I have no doubt that I inherited the elements of all of this from my father, who both in word and practice taught me that belief should be informed by hard intellectual and spiritual work—it should not be accepted unquestioningly from any authority. My bibliophilic ways sound a lot like what my father was doing at breakfast. I’ll go even further and admit that, despite the spookiness of Dad’s claim that God wove disparate texts together for him into a tapestry of inspiration and insight, I know something about that tapestry.

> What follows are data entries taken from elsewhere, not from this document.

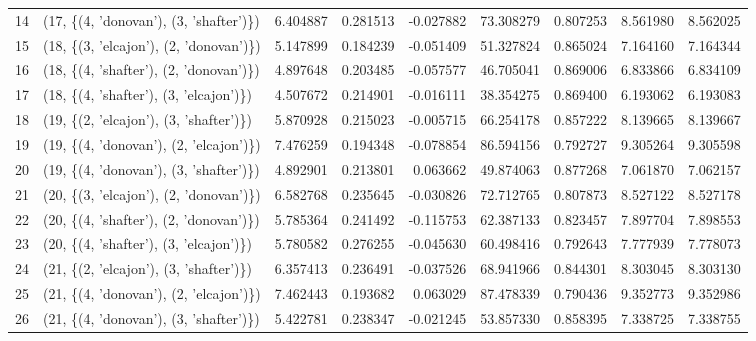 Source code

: \begin{tabular}{llrrrrrrr}
14 &  (17, \{(4, 'donovan'), (3, 'shafter')\}) &  6.404887 &  0.281513 & -0.027882 &   73.308279 &  0.807253 &   8.561980 &   8.562025 \\
15 &  (18, \{(3, 'elcajon'), (2, 'donovan')\}) &  5.147899 &  0.184239 & -0.051409 &   51.327824 &  0.865024 &   7.164160 &   7.164344 \\
16 &  (18, \{(4, 'shafter'), (2, 'donovan')\}) &  4.897648 &  0.203485 & -0.057577 &   46.705041 &  0.869006 &   6.833866 &   6.834109 \\
17 &  (18, \{(4, 'shafter'), (3, 'elcajon')\}) &  4.507672 &  0.214901 & -0.016111 &   38.354275 &  0.869400 &   6.193062 &   6.193083 \\
18 &  (19, \{(2, 'elcajon'), (3, 'shafter')\}) &  5.870928 &  0.215023 & -0.005715 &   66.254178 &  0.857222 &   8.139665 &   8.139667 \\
19 &  (19, \{(4, 'donovan'), (2, 'elcajon')\}) &  7.476259 &  0.194348 & -0.078854 &   86.594156 &  0.792727 &   9.305264 &   9.305598 \\
20 &  (19, \{(4, 'donovan'), (3, 'shafter')\}) &  4.892901 &  0.213801 &  0.063662 &   49.874063 &  0.877268 &   7.061870 &   7.062157 \\
21 &  (20, \{(3, 'elcajon'), (2, 'donovan')\}) &  6.582768 &  0.235645 & -0.030826 &   72.712765 &  0.807873 &   8.527122 &   8.527178 \\
22 &  (20, \{(4, 'shafter'), (2, 'donovan')\}) &  5.785364 &  0.241492 & -0.115753 &   62.387133 &  0.823457 &   7.897704 &   7.898553 \\
23 &  (20, \{(4, 'shafter'), (3, 'elcajon')\}) &  5.780582 &  0.276255 & -0.045630 &   60.498416 &  0.792643 &   7.777939 &   7.778073 \\
24 &  (21, \{(2, 'elcajon'), (3, 'shafter')\}) &  6.357413 &  0.236491 & -0.037526 &   68.941966 &  0.844301 &   8.303045 &   8.303130 \\
25 &  (21, \{(4, 'donovan'), (2, 'elcajon')\}) &  7.462443 &  0.193682 &  0.063029 &   87.478339 &  0.790436 &   9.352773 &   9.352986 \\
26 &  (21, \{(4, 'donovan'), (3, 'shafter')\}) &  5.422781 &  0.238347 & -0.021245 &   53.857330 &  0.858395 &   7.338725 &   7.338755 \\
\bottomrule
\end{tabular}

How else to explain the threads with which I connect Simone Weil, George Eliot, Fyodor Dostoevsky and William James through Anne Lamott, Friedrich Nietzsche, Aristotle, and P. D. James to Ludwig Wittgenstein, Annie Dillard, the second Isaiah, and Daniel Dennett? How to explain that an essay by the dedicated and eloquent atheist Richard Rorty provides me with just the right idea to organize a big project about spiritual hunger and searching for God? How to explain that a novel by an author I never heard of, which Jeanne bought for herself but passed on to me instead (“I think this is your kind of book”), was so full of beautiful characters and passages directly connected to what I’m working on that it brought chills to my spine and tears to my eyes? Is God weaving tapestries for me too?
Maybe. But I think a different sort of textile is being made. The process of throwing texts together and seeing what happens is not really like weaving a seamless tapestry at all. It’s more like sewing together a very large, elaborate, polychrome quilt in which the pieces and patches can be attached, separated, contrasted, compared, in the expectation that something unusual and exciting just might emerge.

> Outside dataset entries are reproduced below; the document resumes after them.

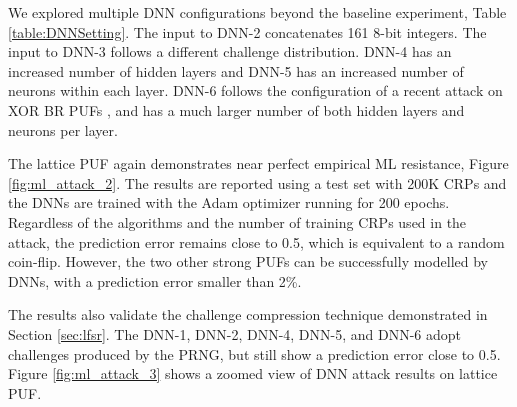 We explored multiple DNN configurations beyond the baseline experiment, Table \ref{table:DNNSetting}. The input to DNN-2 concatenates 161 8-bit integers. The input to DNN-3 follows a different challenge distribution. DNN-4 has an increased number of hidden layers and DNN-5 has an increased number of neurons within each layer. DNN-6 follows the configuration of a recent attack on XOR BR PUFs \cite{dnn_xor_br_puf}, and has a much larger number of both hidden layers and neurons per layer.


The lattice PUF again demonstrates near perfect empirical ML resistance, Figure \ref{fig:ml_attack_2}. The results are reported using a test set with 200K CRPs and the DNNs are trained with the Adam optimizer running for 200 epochs. Regardless of the algorithms and the number of training CRPs used in the attack, the prediction error remains close to 0.5, which is equivalent to a random coin-flip. However, the two other strong PUFs can be successfully modelled by DNNs, with a prediction error smaller than 2\%.


The results also validate the challenge compression technique demonstrated in Section \ref{sec:lfsr}. The DNN-1, DNN-2, DNN-4, DNN-5, and DNN-6 adopt challenges produced by the PRNG, but still show a prediction error close to 0.5. Figure \ref{fig:ml_attack_3} shows a zoomed view of DNN attack results on lattice PUF.


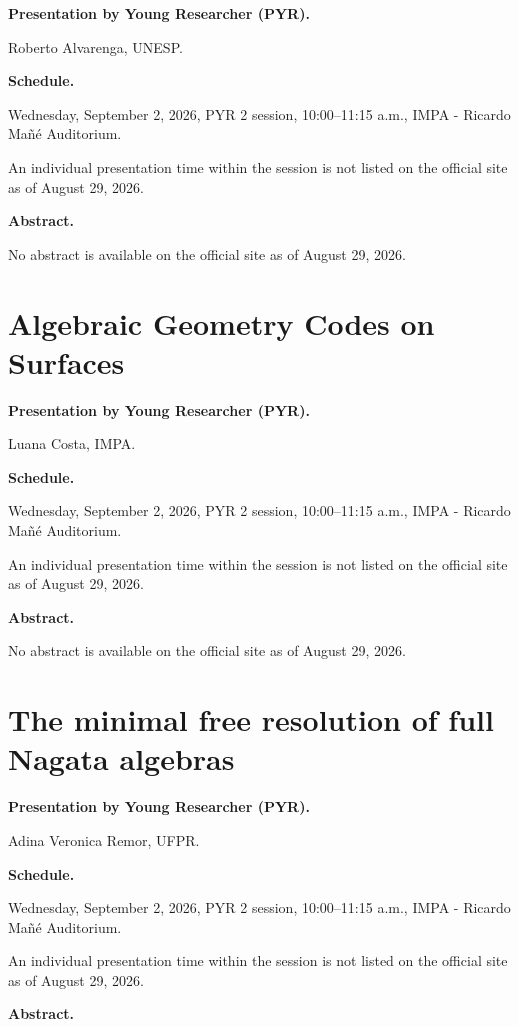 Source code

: \medskip\noindent
{\bf Presentation by Young Researcher
(PYR).}

Roberto Alvarenga,
UNESP.

\medskip\noindent
{\bf Schedule.}

Wednesday, September 2, 2026,
PYR 2 session, 10:00--11:15 a.m.,
IMPA - Ricardo Ma\~n\'e Auditorium.

An individual presentation time within
the session is not listed on the
official site as of August 29, 2026.

\medskip\noindent
{\bf Abstract.}

No abstract is available on the official
site as of August 29, 2026.

\section{Algebraic Geometry Codes on
Surfaces}
\label{section-algebraic-geometry-codes}

\medskip\noindent
{\bf Presentation by Young Researcher
(PYR).}

Luana Costa,
IMPA.

\medskip\noindent
{\bf Schedule.}

Wednesday, September 2, 2026,
PYR 2 session, 10:00--11:15 a.m.,
IMPA - Ricardo Ma\~n\'e Auditorium.

An individual presentation time within
the session is not listed on the
official site as of August 29, 2026.

\medskip\noindent
{\bf Abstract.}

No abstract is available on the official
site as of August 29, 2026.

\section{The minimal free resolution of
full Nagata algebras}
\label{section-minimal-resolution-nagata}

\medskip\noindent
{\bf Presentation by Young Researcher
(PYR).}

Adina Veronica Remor,
UFPR.

\medskip\noindent
{\bf Schedule.}

Wednesday, September 2, 2026,
PYR 2 session, 10:00--11:15 a.m.,
IMPA - Ricardo Ma\~n\'e Auditorium.

An individual presentation time within
the session is not listed on the
official site as of August 29, 2026.

\medskip\noindent
{\bf Abstract.}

Why can’t Freud and Anselm have a conversation with each other? Why can’t Aquinas and Richard Dawkins get into a real debate without knowing ahead of time who is supposed to or has to win? In The Waste Land, T. S. Eliot writes “these fragments have I shored against my ruin.” I’ve never liked that, since it sounds as if T. S. can’t think of anything better to do with the pieces of stuff lying around the wasteland than to use them as props shoring up his wobbly whatevers. He should have tried making a quilt.

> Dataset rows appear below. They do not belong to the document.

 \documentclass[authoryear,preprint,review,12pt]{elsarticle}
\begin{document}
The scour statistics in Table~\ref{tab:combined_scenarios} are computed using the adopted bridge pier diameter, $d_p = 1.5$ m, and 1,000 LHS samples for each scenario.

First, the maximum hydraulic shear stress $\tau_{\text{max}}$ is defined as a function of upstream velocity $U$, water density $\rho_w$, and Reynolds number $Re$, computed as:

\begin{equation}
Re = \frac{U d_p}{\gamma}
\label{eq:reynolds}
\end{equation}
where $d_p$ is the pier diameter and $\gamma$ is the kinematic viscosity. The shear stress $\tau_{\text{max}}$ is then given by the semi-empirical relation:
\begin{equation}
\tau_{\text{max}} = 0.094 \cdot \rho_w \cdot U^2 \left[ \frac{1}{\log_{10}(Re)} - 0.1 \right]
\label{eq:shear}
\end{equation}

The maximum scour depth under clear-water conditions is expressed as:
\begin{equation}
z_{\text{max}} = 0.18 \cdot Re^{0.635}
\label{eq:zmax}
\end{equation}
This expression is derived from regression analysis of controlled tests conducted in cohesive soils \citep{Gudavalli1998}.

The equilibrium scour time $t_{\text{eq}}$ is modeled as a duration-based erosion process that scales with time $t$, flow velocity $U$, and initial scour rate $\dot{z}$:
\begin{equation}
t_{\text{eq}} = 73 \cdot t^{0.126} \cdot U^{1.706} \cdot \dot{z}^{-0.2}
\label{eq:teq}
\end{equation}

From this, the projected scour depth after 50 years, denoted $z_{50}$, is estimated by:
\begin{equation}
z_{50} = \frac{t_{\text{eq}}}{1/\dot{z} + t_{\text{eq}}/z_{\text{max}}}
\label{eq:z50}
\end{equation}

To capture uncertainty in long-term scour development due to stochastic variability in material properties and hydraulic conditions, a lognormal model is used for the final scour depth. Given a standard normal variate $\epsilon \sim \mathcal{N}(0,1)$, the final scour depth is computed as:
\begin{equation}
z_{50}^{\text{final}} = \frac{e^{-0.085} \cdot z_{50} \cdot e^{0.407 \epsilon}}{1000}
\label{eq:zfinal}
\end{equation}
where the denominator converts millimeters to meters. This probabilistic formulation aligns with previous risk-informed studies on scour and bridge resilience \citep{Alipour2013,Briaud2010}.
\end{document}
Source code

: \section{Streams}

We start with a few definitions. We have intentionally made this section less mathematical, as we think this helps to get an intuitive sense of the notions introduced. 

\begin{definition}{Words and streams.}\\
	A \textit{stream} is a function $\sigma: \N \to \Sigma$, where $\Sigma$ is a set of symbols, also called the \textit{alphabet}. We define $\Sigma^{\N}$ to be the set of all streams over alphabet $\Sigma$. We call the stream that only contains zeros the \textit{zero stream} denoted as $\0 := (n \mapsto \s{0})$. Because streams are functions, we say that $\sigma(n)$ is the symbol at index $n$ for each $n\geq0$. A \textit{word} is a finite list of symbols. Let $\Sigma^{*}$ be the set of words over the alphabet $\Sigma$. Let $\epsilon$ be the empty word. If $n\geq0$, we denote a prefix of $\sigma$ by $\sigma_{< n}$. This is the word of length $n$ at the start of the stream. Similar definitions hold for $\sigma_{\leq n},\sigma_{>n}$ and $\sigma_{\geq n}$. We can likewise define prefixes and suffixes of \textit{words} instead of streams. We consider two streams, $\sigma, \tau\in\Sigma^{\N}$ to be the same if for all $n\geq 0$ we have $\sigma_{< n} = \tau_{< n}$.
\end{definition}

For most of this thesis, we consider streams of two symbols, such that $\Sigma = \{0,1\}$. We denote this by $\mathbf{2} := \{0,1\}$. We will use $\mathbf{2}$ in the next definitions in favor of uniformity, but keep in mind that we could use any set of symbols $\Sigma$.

I suspect that the transcendent makes many demands on us, most of which we have only fuzzy intimations of. This one I’m pretty sure of, though: truth is made, not found. The divine emerges from human creative activities in ways we’ll never recognize if we insist that God must be found as a finished product. As a wise person once wrote, “The world is not given to us ‘on a plate,’ it is given to us as a creative task.” I have my father to thank for giving me the basic tools for that task.